> Task statement
For the entries that follow, restate word for word the line containing "출처 : https://velog.io/@open_h/closure-and-scope", the line containing "### 자바스크립트와 렉시컬 스코프", and every line that lies between them.

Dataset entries
+++++
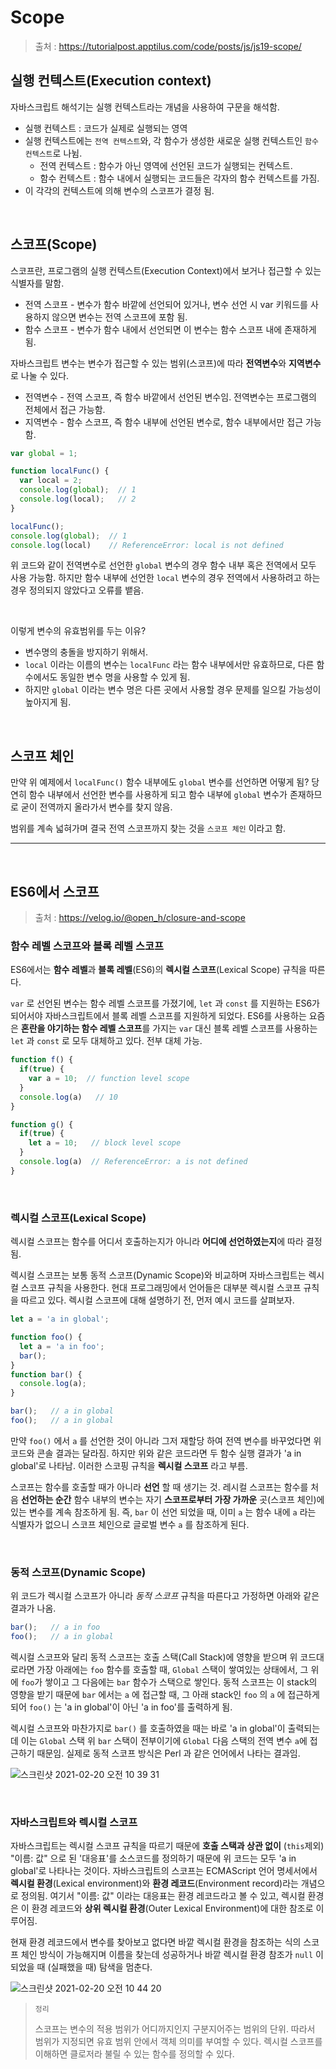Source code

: # Scope

> 출처 : https://tutorialpost.apptilus.com/code/posts/js/js19-scope/

## 실행 컨텍스트(Execution context)

자바스크립트 해석기는 실행 컨텍스트라는 개념을 사용하여 구문을 해석함. 

- 실행 컨텍스트 : 코드가 실제로 실행되는 영역
- 실행 컨텍스트에는 `전역 컨텍스트`와, 각 함수가 생성한 새로운 실행 컨텍스트인 `함수 컨텍스트`로 나뉨.
  - 전역 컨텍스트 : 함수가 아닌 영역에 선언된 코드가 실행되는 컨텍스트.
  - 함수 컨텍스트 : 함수 내에서 실행되는 코드들은 각자의 함수 컨텍스트를 가짐.
- 이 각각의 컨텍스트에 의해 변수의 스코프가 결정 됨.

<br/>

## 스코프(Scope)

스코프란, 프로그램의 실행 컨텍스트(Execution Context)에서 보거나 접근할 수 있는 식별자를 말함.

- 전역 스코프 - 변수가 함수 바깥에 선언되어 있거나, 변수 선언 시 var 키워드를 사용하지 않으면 변수는 전역 스코프에 포함 됨.
- 함수 스코프 - 변수가 함수 내에서 선언되면 이 변수는 함수 스코프 내에 존재하게 됨.

자바스크립트 변수는 변수가 접근할 수 있는 범위(스코프)에 따라 **전역변수**와 **지역변수**로 나눌 수 있다.

- 전역변수 - 전역 스코프, 즉 함수 바깥에서 선언된 변수임. 전역변수는 프로그램의 전체에서 접근 가능함.
- 지역변수 - 함수 스코프, 즉 함수 내부에 선언된 변수로, 함수 내부에서만 접근 가능함.

```javascript
var global = 1;

function localFunc() {
  var local = 2;
  console.log(global);  // 1
  console.log(local);   // 2
}

localFunc();
console.log(global);  // 1
console.log(local)    // ReferenceError: local is not defined
```

위 코드와 같이 전역변수로 선언한 `global` 변수의 경우 함수 내부 혹은 전역에서 모두 사용 가능함. 하지만 함수 내부에 선언한 `local` 변수의 경우 전역에서 사용하려고 하는 경우 정의되지 않았다고 오류를 뱉음.

<br/>

이렇게 변수의 유효범위를 두는 이유?

- 변수명의 충돌을 방지하기 위해서.
- `local` 이라는 이름의 변수는 `localFunc` 라는 함수 내부에서만 유효하므로, 다른 함수에서도 동일한 변수 명을 사용할 수 있게 됨.
- 하지만 `global` 이라는 변수 명은 다른 곳에서 사용할 경우 문제를 일으킬 가능성이 높아지게 됨.

<br/>

## 스코프 체인

만약 위 예제에서 `localFunc()` 함수 내부에도 `global` 변수를 선언하면 어떻게 됨? 당연히 함수 내부에서 선언한 변수를 사용하게 되고 함수 내부에 `global` 변수가 존재하므로 굳이 전역까지 올라가서 변수를 찾지 않음.

범위를 계속 넓혀가며 결국 전역 스코프까지 찾는 것을 `스코프 체인` 이라고 함.

<hr/>

<br/>

## ES6에서 스코프

> 출처 : https://velog.io/@open_h/closure-and-scope

### 함수 레벨 스코프와 블록 레벨 스코프

ES6에서는 **함수 레벨**과 **블록 레벨**(ES6)의 **렉시컬 스코프**(Lexical Scope) 규칙을 따른다.

`var` 로 선언된 변수는 함수 레벨 스코프를 가졌기에, `let` 과 `const` 를 지원하는 ES6가 되어서야 자바스크립트에서 블록 레벨 스코프를 지원하게 되었다. ES6를 사용하는 요즘은 **혼란을 야기하는 함수 레벨 스코프**를 가지는 `var` 대신 블록 레벨 스코프를 사용하는 `let` 과 `const` 로 모두 대체하고 있다. 전부 대체 가능.

```javascript
function f() {
  if(true) {
    var a = 10;  // function level scope
  }
  console.log(a)   // 10
}

function g() {
  if(true) {
    let a = 10;   // block level scope
  }
  console.log(a)  // ReferenceError: a is not defined
}
```

<br/>

### 렉시컬 스코프(Lexical Scope)

렉시컬 스코프는 함수를 어디서 호출하는지가 아니라 **어디에 선언하였는지**에 따라 결정됨.

렉시컬 스코프는 보통 동적 스코프(Dynamic Scope)와 비교하며 자바스크립트는 렉시컬 스코프 규칙을 사용한다. 현대 프로그래밍에서 언어들은 대부분 렉시컬 스코프 규칙을 따르고 있다. 렉시컬 스코프에 대해 설명하기 전, 먼저 예시 코드를 살펴보자.

```javascript
let a = 'a in global';

function foo() {
  let a = 'a in foo';
  bar();
}
function bar() {
  console.log(a);
}

bar();   // a in global
foo();   // a in global
```

만약 `foo()` 에서 `a` 를 선언한 것이 아니라 그저 재할당 하여 전역 변수를 바꾸었다면 위 코드와 콘솔 결과는 달라짐. 하지만 위와 같은 코드라면 두 함수 실행 결과가 'a in global'로 나타남. 이러한 스코핑 규칙을 **렉시컬 스코프** 라고 부름.

스코프는 함수를 호출할 때가 아니라 **선언** 할 때 생기는 것. 레시컬 스코프는 함수를 처음 **선언하는 순간** 함수 내부의 변수는 자기 **스코프로부터 가장 가까운** 곳(스코프 체인)에 있는 변수를 계속 참조하게 됨. 즉, `bar` 이 선언 되었을 때, 이미 `a` 는 함수 내에 `a` 라는 식별자가 없으니 스코프 체인으로 글로벌 변수 `a` 를 참조하게 된다.

<br/>

### 동적 스코프(Dynamic Scope)

위 코드가 렉시컬 스코프가 아니라 *동적 스코프* 규칙을 따른다고 가정하면 아래와 같은 결과가 나옴.

```javascript
bar();   // a in foo
foo();   // a in global
```

렉시컬 스코프와 달리 동적 스코프는 호출 스택(Call Stack)에 영향을 받으며 위 코드대로라면 가장 아래에는 `foo` 함수를 호출할 때, `Global` 스택이 쌓여있는 상태에서, 그 위에 `foo`가 쌓이고 그 다음에는 `bar` 함수가 스택으로 쌓인다. 동적 스코프는 이 stack의 영향을 받기 때문에 `bar` 에서는 `a` 에 접근할 때, 그 아래 stack인 `foo` 의 `a` 에 접근하게 되어 `foo()` 는 'a in global'이 아닌 'a in foo'를 출력하게 됨.

렉시컬 스코프와 마찬가지로 `bar()` 를 호출하였을 때는 바로 'a in global'이 출력되는데 이는 `Global` 스택 위 `bar` 스택이 전부이기에 `Global` 다음 스택의 전역 변수 `a`에 접근하기 때문임. 실제로 동적 스코프 방식은 Perl 과 같은 언어에서 나타는 결과임.

![스크린샷 2021-02-20 오전 10 39 31](https://user-images.githubusercontent.com/59427983/108578932-f722a280-7367-11eb-91e9-fb0d2137139b.png)

<br/>

### 자바스크립트와 렉시컬 스코프

자바스크립트는 렉시컬 스코프 규칙을 따르기 때문에 **호출 스택과 상관 없이** (`this`제외) "이름: 값" 으로 된 '대응표'를 소스코드를 정의하기 때문에 위 코드는 모두 'a in global'로 나타나는 것이다. 자바스크립트의 스코프는 ECMAScript 언어 명세서에서 **렉시컬 환경**(Lexical environment)와 **환경 레코드**(Environment record)라는 개념으로 정의됨. 여기서 "이름: 값" 이라는 대응표는 환경 레코드라고 볼 수 있고, 렉시컬 환경은 이 환경 레코드와 **상위 렉시컬 환경**(Outer Lexical Environment)에 대한 참조로 이루어짐.

현재 환경 레코드에서 변수를 찾아보고 없다면 바깥 렉시컬 환경을 참조하는 식의 스코프 체인 방식이 가능해지며 이름을 찾는데 성공하거나 바깥 렉시컬 환경 참조가 `null` 이 되었을 때 (실패했을 때) 탐색을 멈춘다.

![스크린샷 2021-02-20 오전 10 44 20](https://user-images.githubusercontent.com/59427983/108579062-9a73b780-7368-11eb-862e-4954c9375d43.png)



> `정리`
>
> 스코프는 변수의 적용 범위가 어디까지인지 구분지어주는 범위의 단위. 따라서 범위가 지정되면 유효 범위 안에서 객체 의미를 부여할 수 있다. 렉시컬 스코프를 이해하면 클로저라 불릴 수 있는 함수를 정의할 수 있다.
+++++
> Exercise output
> 출처 : https://velog.io/@open_h/closure-and-scope

### 함수 레벨 스코프와 블록 레벨 스코프

ES6에서는 **함수 레벨**과 **블록 레벨**(ES6)의 **렉시컬 스코프**(Lexical Scope) 규칙을 따른다.

`var` 로 선언된 변수는 함수 레벨 스코프를 가졌기에, `let` 과 `const` 를 지원하는 ES6가 되어서야 자바스크립트에서 블록 레벨 스코프를 지원하게 되었다. ES6를 사용하는 요즘은 **혼란을 야기하는 함수 레벨 스코프**를 가지는 `var` 대신 블록 레벨 스코프를 사용하는 `let` 과 `const` 로 모두 대체하고 있다. 전부 대체 가능.

```javascript
function f() {
  if(true) {
    var a = 10;  // function level scope
  }
  console.log(a)   // 10
}

function g() {
  if(true) {
    let a = 10;   // block level scope
  }
  console.log(a)  // ReferenceError: a is not defined
}
```

<br/>

### 렉시컬 스코프(Lexical Scope)

렉시컬 스코프는 함수를 어디서 호출하는지가 아니라 **어디에 선언하였는지**에 따라 결정됨.

렉시컬 스코프는 보통 동적 스코프(Dynamic Scope)와 비교하며 자바스크립트는 렉시컬 스코프 규칙을 사용한다. 현대 프로그래밍에서 언어들은 대부분 렉시컬 스코프 규칙을 따르고 있다. 렉시컬 스코프에 대해 설명하기 전, 먼저 예시 코드를 살펴보자.

```javascript
let a = 'a in global';

function foo() {
  let a = 'a in foo';
  bar();
}
function bar() {
  console.log(a);
}

bar();   // a in global
foo();   // a in global
```

만약 `foo()` 에서 `a` 를 선언한 것이 아니라 그저 재할당 하여 전역 변수를 바꾸었다면 위 코드와 콘솔 결과는 달라짐. 하지만 위와 같은 코드라면 두 함수 실행 결과가 'a in global'로 나타남. 이러한 스코핑 규칙을 **렉시컬 스코프** 라고 부름.

스코프는 함수를 호출할 때가 아니라 **선언** 할 때 생기는 것. 레시컬 스코프는 함수를 처음 **선언하는 순간** 함수 내부의 변수는 자기 **스코프로부터 가장 가까운** 곳(스코프 체인)에 있는 변수를 계속 참조하게 됨. 즉, `bar` 이 선언 되었을 때, 이미 `a` 는 함수 내에 `a` 라는 식별자가 없으니 스코프 체인으로 글로벌 변수 `a` 를 참조하게 된다.

<br/>

### 동적 스코프(Dynamic Scope)

위 코드가 렉시컬 스코프가 아니라 *동적 스코프* 규칙을 따른다고 가정하면 아래와 같은 결과가 나옴.

```javascript
bar();   // a in foo
foo();   // a in global
```

렉시컬 스코프와 달리 동적 스코프는 호출 스택(Call Stack)에 영향을 받으며 위 코드대로라면 가장 아래에는 `foo` 함수를 호출할 때, `Global` 스택이 쌓여있는 상태에서, 그 위에 `foo`가 쌓이고 그 다음에는 `bar` 함수가 스택으로 쌓인다. 동적 스코프는 이 stack의 영향을 받기 때문에 `bar` 에서는 `a` 에 접근할 때, 그 아래 stack인 `foo` 의 `a` 에 접근하게 되어 `foo()` 는 'a in global'이 아닌 'a in foo'를 출력하게 됨.

렉시컬 스코프와 마찬가지로 `bar()` 를 호출하였을 때는 바로 'a in global'이 출력되는데 이는 `Global` 스택 위 `bar` 스택이 전부이기에 `Global` 다음 스택의 전역 변수 `a`에 접근하기 때문임. 실제로 동적 스코프 방식은 Perl 과 같은 언어에서 나타는 결과임.

![스크린샷 2021-02-20 오전 10 39 31](https://user-images.githubusercontent.com/59427983/108578932-f722a280-7367-11eb-91e9-fb0d2137139b.png)

<br/>

### 자바스크립트와 렉시컬 스코프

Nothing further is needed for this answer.